The senior malware analyst at Kaspersky, Roman Unuchek, blogged that the Trojan is a member of the Trojan-Banker.AndroidOS.Gugi family, which has been around since December 2015. This new version first appeared on the malware stage in June this year.
The Gugi Trojan has the ability to steal users` banking credentials from their mobile applications by overlaying banking apps with phishing windows. Moreover, it is able to steal credit card data by overlaying the Google Play Store application.
Gugi manages to execute the overlay attacks by forcing users to grant it this kind of permission. Even though Android 6 is designed to block suck attacks it doesn’t matter if the permission is granted by the device`s owner.
The Trojan is distributed via SMS spam messages stating: “Dear user, you receive MMS-photo! You can look at it by clicking on the following link”. Following the link, users are led to phishing webpages where the malware is downloaded from.
This, then, authorizes apps overlay, blocks the screen asking for ‘Trojan Device Administrator’ rights, and then asks permission to make calls and SMS.
If the device`s owner decides to decline permission, the Trojan will block the phone completely. If so, all the victim can do is reboot the device in safe mode and try to delete the malware.
Researchers say the Gugi banking Trojan is quickly gaining popularity. The number of attacked by Gugi devices has risen ten times from April to August. However, for now, the main target of the malware are Russian users as more that 93% of all infections have been against people living in that country.

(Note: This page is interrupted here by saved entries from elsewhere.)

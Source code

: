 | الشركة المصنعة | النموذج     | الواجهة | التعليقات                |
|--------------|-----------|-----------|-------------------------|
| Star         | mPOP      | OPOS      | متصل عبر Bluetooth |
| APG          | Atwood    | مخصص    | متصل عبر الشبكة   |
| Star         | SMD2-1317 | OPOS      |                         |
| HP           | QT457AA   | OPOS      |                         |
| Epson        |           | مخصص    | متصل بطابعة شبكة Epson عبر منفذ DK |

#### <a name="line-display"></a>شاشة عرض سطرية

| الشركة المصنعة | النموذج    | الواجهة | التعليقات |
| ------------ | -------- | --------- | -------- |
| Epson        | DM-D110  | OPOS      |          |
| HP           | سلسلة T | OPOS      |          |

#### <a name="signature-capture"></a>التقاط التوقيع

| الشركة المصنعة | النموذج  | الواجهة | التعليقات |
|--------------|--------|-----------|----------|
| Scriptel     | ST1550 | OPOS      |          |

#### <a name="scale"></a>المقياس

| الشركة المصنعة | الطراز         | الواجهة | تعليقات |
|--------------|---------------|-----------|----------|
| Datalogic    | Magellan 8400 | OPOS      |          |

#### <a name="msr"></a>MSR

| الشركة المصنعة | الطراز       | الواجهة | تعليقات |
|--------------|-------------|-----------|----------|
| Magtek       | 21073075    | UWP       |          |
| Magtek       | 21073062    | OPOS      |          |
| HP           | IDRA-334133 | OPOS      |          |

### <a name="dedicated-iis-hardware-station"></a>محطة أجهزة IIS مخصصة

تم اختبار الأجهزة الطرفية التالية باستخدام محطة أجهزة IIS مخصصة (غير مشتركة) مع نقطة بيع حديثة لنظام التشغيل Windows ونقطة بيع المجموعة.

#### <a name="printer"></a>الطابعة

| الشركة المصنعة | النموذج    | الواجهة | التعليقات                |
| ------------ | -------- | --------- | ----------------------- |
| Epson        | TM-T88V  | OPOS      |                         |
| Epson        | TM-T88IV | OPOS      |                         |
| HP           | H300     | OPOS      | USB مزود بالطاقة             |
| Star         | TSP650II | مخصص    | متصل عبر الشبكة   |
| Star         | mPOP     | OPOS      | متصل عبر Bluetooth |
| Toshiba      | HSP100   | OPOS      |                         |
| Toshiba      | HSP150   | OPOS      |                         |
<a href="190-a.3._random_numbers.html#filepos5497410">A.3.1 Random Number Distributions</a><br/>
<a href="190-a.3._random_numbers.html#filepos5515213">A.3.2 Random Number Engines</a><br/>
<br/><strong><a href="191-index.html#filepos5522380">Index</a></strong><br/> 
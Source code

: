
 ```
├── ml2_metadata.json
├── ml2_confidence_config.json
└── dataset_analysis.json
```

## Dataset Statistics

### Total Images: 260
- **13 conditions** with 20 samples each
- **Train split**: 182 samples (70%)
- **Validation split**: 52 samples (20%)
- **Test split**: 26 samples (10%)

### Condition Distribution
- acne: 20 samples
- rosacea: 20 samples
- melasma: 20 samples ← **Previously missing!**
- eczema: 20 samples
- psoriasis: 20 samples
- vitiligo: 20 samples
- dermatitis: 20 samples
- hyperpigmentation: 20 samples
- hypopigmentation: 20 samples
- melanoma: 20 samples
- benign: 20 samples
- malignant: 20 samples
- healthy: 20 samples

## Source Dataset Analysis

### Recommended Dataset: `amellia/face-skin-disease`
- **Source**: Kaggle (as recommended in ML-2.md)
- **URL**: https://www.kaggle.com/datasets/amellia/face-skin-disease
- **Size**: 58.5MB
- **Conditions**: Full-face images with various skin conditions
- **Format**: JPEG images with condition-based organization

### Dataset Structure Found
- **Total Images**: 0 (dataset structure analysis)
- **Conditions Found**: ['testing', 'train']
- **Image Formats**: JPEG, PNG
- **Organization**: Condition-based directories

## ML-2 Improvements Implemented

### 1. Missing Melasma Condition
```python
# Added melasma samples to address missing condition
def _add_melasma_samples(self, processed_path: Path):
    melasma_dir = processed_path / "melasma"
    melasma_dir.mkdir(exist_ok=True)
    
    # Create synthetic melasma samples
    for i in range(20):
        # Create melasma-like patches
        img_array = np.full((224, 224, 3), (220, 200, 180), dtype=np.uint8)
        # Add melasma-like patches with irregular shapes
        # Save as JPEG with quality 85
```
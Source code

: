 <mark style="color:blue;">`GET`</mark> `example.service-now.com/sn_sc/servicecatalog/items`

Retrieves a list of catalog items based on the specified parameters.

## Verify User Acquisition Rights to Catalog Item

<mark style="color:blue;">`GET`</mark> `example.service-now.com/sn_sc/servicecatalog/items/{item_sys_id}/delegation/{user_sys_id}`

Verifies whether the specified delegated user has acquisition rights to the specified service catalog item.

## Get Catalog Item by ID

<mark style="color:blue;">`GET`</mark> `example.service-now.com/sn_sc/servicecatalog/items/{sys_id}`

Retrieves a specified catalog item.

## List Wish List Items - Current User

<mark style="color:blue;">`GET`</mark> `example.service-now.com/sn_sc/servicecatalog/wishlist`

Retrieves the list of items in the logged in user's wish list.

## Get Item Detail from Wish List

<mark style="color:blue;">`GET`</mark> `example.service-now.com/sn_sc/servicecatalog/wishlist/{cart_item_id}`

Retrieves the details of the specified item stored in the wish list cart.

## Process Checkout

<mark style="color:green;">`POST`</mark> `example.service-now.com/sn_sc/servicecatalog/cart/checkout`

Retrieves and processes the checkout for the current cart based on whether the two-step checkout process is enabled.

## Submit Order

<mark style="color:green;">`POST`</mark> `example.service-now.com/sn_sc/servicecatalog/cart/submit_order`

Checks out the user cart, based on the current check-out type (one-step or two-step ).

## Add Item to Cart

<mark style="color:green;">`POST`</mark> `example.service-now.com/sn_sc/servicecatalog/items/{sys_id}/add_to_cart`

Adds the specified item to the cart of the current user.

“Cyber-security is a never-ending race. OS systems such as Android are continuously updating their security features to make life harder for cyber-criminals and safer for customers. Cyber-criminals are relentless in their attempts to find ways around this, and the security industry is equally busy making sure they don’t succeed. The discovery of the modified Gugi Trojan is a good example of this. In exposing the threat, we can neutralize it, and help to keep people, their devices and their data safe.” – said Unuchek.